[
https://issues.apache.org/jira/browse/PIG-1782?page=com.atlassian.jira.plugin.system.issuetabpanels:all-tabpanel
]
Bill Graham updated PIG-1782:
-----------------------------
Attachment: PIG_1782_2.patch
Attached is a second patch. This one is built to be applied on top of the
PIG_1680.3.patch.
>From the Javadocs:
An HBase implementation of LoadFunc and StoreFunc.
Below is an example showing how to load data from HBase:
{code}
raw = LOAD 'hbase://SampleTable'
USING org.apache.pig.backend.hadoop.hbase.HBaseStorage(
'info:first_name info:last_name friends:* info:*', '-loadKey true -limit 5')
AS (id:bytearray, first_name:chararray, last_name:chararray,
friends_map:map[], info_map:map[]);
{code}
This example loads data redundantly from the info column family just to
illustrate usage.
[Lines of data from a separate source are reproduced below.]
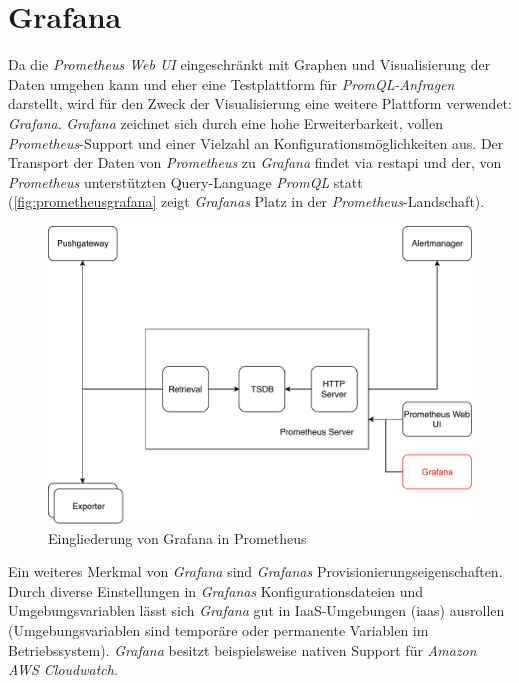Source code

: \documentclass[titlepage]{report}
\begin{document}
\section{Grafana}
Da die \emph{Prometheus Web UI} eingeschränkt mit Graphen und
Visualisierung der Daten umgehen kann und eher eine Testplattform für
\emph{PromQL-Anfragen} darstellt, wird für den Zweck der
Visualisierung eine weitere Plattform verwendet:
\emph{Grafana}\cite{GRAFANA}. \emph{Grafana} zeichnet sich durch eine
hohe Erweiterbarkeit, vollen \emph{Prometheus}\hyp{}Support und einer
Vielzahl an Konfigurationsmöglichkeiten aus. Der Transport der Daten von
\emph{Prometheus} zu \emph{Grafana} findet via \gls{restapi} und der, von
\emph{Prometheus} unterstützten Query\hyp{}Language \emph{PromQL} statt
(\autoref{fig:prometheusgrafana} zeigt \emph{Grafanas} Platz in der
\emph{Prometheus}\hyp{}Landschaft).
\begin{figure}[H]
    \centering
    \includegraphics[width=1.0\textwidth]{figures/prometheus_grafana.pdf}
    \caption{Eingliederung von Grafana in Prometheus}\label{fig:prometheusgrafana}
\end{figure}
Ein weiteres Merkmal von \emph{Grafana} sind \emph{Grafanas}
Provisionierungseigenschaften. Durch diverse Einstellungen in
\emph{Grafanas} Konfigurationsdateien und Umgebungsvariablen lässt sich
\emph{Grafana} gut in IaaS\hyp{}Umgebungen (\gls{iaas})
ausrollen (Umgebungsvariablen sind temporäre oder permanente Variablen im
Betriebssystem)\cite[Beispiel zum Deployment von Grafana in Amazon
AWS]{GRAFANA_AWS_DEPLOYMENT}. \emph{Grafana} besitzt beispielsweise nativen
Support für \emph{Amazon AWS Cloudwatch}\cite{GRAFANA_CLOUDWATCH}.
\end{document}
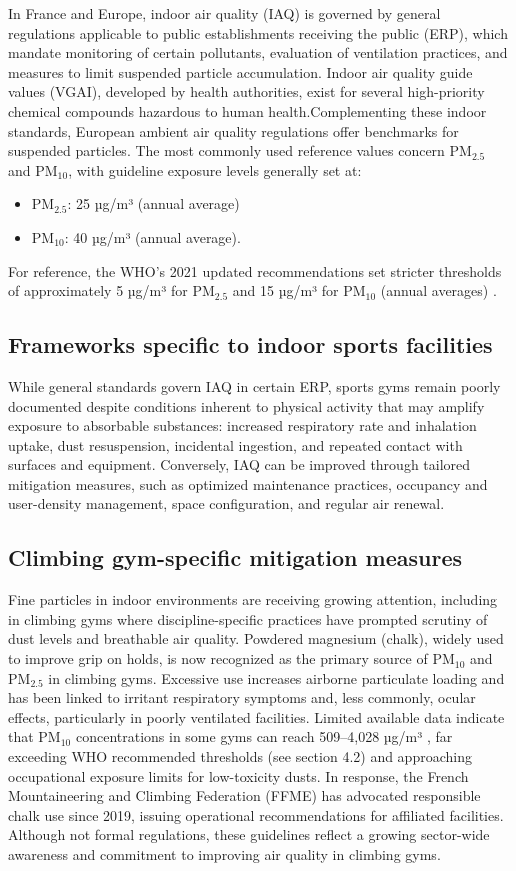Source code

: \documentclass[pdflatex,sn-basic]{sn-jnl}%
\begin{document}
In France and Europe, indoor air quality (IAQ) is governed by general regulations applicable to public establishments receiving the public (ERP), which mandate monitoring of certain pollutants, evaluation of ventilation practices, and measures to limit suspended particle accumulation. Indoor air quality guide values (VGAI), developed by health authorities, exist for several high-priority chemical compounds hazardous to human health.Complementing these indoor standards, European ambient air quality regulations offer benchmarks for suspended particles. The most commonly used reference values concern PM$_{2.5}$ and PM$_{10}$, with guideline exposure levels generally set at:
\begin{itemize}
\item PM$_{2.5}$: 25 µg/m³ (annual average)
\item PM$_{10}$: 40 µg/m³ (annual average).
\end{itemize}
For reference, the WHO's 2021 updated recommendations set stricter thresholds of approximately 5 µg/m³ for PM$_{2.5}$ and 15 µg/m³ for PM$_{10}$ (annual averages) .

\subsection{Frameworks specific to indoor sports facilities}
\label{subsec12}

While general standards govern IAQ in certain ERP, sports gyms remain poorly documented despite conditions inherent to physical activity that may amplify exposure to absorbable substances: increased respiratory rate and inhalation uptake, dust resuspension, incidental ingestion, and repeated contact with surfaces and equipment. Conversely, IAQ can be improved through tailored mitigation measures, such as optimized maintenance practices, occupancy and user-density management, space configuration, and regular air renewal. 

\subsection{Climbing gym-specific mitigation measures}
\label{subsec13}

Fine particles in indoor environments are receiving growing attention, including in climbing gyms where discipline-specific practices have prompted scrutiny of dust levels and breathable air quality. Powdered magnesium (chalk), widely used to improve grip on holds, is now recognized as the primary source of PM$_{10}$ and PM$_{2.5}$ in climbing gyms. Excessive use increases airborne particulate loading and has been linked to irritant respiratory symptoms and, less commonly, ocular effects, particularly in poorly ventilated facilities. Limited available data indicate that PM$_{10}$ concentrations in some gyms can reach 509–4,028 µg/m³ , far exceeding WHO recommended thresholds (see section 4.2) and approaching occupational exposure limits for low-toxicity dusts. In response, the French Mountaineering and Climbing Federation (FFME) has advocated responsible chalk use since 2019, issuing operational recommendations for affiliated facilities. Although not formal regulations, these guidelines reflect a growing sector-wide awareness and commitment to improving air quality in climbing gyms.
\end{document}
Note that the row key is inserted first in the result schema.
To load only column names that start with a given prefix, specify the column
prefix with a trailing \*. For example passing {{friends:bob_*}} to the
constructor in the above example would cause only columns that start with
_bob__ to be loaded.
Below is an example showing how to store data into HBase:
{code}
copy = STORE raw INTO 'hbase://SampleTableCopy'
USING org.apache.pig.backend.hadoop.hbase.HBaseStorage(
'info:first_name info:last_name friends:* info:*')
AS (info:first_name info:last_name buddies:* info:*);
{code}
Note that {{STORE}} will expect the first value in the tuple to be the row key.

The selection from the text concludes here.